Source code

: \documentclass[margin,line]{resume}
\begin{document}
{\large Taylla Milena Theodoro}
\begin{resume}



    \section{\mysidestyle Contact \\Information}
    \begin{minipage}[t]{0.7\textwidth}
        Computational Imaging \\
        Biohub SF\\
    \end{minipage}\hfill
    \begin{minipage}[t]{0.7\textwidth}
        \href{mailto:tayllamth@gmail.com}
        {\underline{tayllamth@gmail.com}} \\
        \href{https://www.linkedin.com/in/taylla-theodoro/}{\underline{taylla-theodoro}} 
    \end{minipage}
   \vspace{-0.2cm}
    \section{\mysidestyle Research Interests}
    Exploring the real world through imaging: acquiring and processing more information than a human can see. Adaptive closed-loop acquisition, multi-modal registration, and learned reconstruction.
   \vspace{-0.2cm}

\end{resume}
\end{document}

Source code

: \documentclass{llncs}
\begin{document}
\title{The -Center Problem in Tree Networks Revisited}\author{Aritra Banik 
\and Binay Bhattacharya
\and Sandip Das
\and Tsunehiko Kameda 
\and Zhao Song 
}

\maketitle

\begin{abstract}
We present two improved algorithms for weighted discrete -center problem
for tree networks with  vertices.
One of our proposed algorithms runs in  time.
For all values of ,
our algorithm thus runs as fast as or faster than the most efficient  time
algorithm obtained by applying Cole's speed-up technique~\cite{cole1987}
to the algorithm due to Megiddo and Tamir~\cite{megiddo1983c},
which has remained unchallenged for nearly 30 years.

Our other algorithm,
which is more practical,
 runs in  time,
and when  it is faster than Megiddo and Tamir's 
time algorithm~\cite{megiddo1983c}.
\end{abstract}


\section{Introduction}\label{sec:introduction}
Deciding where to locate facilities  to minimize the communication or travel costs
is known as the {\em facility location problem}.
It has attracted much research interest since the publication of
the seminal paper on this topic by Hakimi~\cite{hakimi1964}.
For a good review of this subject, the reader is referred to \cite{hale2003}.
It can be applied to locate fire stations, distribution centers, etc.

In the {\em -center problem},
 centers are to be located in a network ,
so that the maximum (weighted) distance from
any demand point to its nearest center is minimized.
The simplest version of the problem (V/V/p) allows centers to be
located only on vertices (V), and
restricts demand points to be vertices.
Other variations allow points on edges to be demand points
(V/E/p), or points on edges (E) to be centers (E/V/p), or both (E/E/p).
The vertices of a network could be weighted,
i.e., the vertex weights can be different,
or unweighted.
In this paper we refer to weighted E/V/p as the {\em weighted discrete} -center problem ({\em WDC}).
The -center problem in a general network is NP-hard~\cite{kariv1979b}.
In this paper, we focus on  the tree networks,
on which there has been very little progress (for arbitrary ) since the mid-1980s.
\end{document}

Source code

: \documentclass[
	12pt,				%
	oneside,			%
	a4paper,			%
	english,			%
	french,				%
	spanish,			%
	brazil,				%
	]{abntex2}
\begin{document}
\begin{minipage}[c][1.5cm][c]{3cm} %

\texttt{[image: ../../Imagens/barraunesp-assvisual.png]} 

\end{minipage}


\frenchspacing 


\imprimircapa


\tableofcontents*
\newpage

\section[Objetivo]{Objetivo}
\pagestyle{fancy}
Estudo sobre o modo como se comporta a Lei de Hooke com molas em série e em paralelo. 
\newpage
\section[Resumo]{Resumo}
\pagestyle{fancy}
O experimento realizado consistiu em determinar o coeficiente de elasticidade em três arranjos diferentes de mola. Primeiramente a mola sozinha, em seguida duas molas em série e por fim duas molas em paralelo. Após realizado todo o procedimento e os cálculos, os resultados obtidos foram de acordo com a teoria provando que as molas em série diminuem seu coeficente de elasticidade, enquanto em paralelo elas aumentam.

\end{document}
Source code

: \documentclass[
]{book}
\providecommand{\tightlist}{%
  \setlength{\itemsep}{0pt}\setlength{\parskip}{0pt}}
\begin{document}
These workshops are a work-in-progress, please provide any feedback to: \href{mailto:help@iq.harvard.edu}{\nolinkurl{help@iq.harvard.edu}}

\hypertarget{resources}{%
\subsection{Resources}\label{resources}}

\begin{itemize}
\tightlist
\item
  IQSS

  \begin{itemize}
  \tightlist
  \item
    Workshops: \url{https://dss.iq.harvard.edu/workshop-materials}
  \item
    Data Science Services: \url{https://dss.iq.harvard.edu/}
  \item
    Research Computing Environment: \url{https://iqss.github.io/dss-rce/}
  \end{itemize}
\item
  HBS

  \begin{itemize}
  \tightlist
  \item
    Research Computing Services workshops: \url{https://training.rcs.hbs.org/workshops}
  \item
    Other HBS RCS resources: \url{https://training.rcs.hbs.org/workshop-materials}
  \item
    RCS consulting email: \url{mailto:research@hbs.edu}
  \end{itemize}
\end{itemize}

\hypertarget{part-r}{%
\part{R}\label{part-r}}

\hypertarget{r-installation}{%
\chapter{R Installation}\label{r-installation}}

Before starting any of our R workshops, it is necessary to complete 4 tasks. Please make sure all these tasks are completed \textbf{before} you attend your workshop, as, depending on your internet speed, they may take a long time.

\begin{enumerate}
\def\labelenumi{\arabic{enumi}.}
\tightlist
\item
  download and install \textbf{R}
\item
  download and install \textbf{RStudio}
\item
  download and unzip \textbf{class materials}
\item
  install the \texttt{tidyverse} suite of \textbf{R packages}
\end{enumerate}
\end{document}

━━━━━━━━━━━━━━━━━━━━━━━━━━━━━━

* [TASK DIRECTIONS]
If a line of the records above contains the word "part", count it; then give the total and nothing more.

* [SOLUTION FOR THIS EXERCISE]
2